# Problem details
Pick out all lines in the listing holding the string "letters" and copy them.

START Dataset records

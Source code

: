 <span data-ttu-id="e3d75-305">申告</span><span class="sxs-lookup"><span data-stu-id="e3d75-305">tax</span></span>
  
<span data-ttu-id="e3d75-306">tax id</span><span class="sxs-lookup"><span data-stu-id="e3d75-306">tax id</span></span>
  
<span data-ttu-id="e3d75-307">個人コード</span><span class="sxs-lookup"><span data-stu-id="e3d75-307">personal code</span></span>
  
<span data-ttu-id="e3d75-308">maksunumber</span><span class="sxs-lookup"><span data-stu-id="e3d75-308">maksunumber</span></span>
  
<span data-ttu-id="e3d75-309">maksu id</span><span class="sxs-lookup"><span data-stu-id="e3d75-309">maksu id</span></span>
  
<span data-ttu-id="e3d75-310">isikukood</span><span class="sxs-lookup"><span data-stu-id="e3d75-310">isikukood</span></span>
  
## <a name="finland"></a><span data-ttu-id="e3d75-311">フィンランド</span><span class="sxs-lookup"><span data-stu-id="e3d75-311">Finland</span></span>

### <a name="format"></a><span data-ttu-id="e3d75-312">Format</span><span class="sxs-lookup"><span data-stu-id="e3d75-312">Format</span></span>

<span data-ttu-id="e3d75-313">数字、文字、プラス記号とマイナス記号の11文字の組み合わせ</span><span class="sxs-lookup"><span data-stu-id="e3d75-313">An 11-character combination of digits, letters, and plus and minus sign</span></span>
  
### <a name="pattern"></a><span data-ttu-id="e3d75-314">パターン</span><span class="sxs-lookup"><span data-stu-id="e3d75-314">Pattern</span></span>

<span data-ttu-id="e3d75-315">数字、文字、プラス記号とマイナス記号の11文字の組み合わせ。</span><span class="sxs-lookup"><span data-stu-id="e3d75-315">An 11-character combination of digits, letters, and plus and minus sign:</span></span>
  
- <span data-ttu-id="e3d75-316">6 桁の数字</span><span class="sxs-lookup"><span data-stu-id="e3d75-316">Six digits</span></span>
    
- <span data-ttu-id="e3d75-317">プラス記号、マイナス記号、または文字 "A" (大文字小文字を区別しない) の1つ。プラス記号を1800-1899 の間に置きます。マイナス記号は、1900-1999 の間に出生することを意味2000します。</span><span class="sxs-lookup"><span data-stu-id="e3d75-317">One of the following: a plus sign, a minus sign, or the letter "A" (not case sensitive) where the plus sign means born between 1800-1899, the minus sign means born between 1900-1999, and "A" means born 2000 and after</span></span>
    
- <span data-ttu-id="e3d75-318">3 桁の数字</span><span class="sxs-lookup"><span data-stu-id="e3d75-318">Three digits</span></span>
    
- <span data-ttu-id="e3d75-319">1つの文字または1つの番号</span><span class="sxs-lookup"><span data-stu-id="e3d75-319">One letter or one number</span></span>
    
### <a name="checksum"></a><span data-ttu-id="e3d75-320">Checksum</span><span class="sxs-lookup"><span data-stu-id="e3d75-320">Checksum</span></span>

END Dataset records

# The completed task
<span data-ttu-id="e3d75-313">数字、文字、プラス記号とマイナス記号の11文字の組み合わせ</span><span class="sxs-lookup"><span data-stu-id="e3d75-313">An 11-character combination of digits, letters, and plus and minus sign</span></span>
<span data-ttu-id="e3d75-315">数字、文字、プラス記号とマイナス記号の11文字の組み合わせ。</span><span class="sxs-lookup"><span data-stu-id="e3d75-315">An 11-character combination of digits, letters, and plus and minus sign:</span></span>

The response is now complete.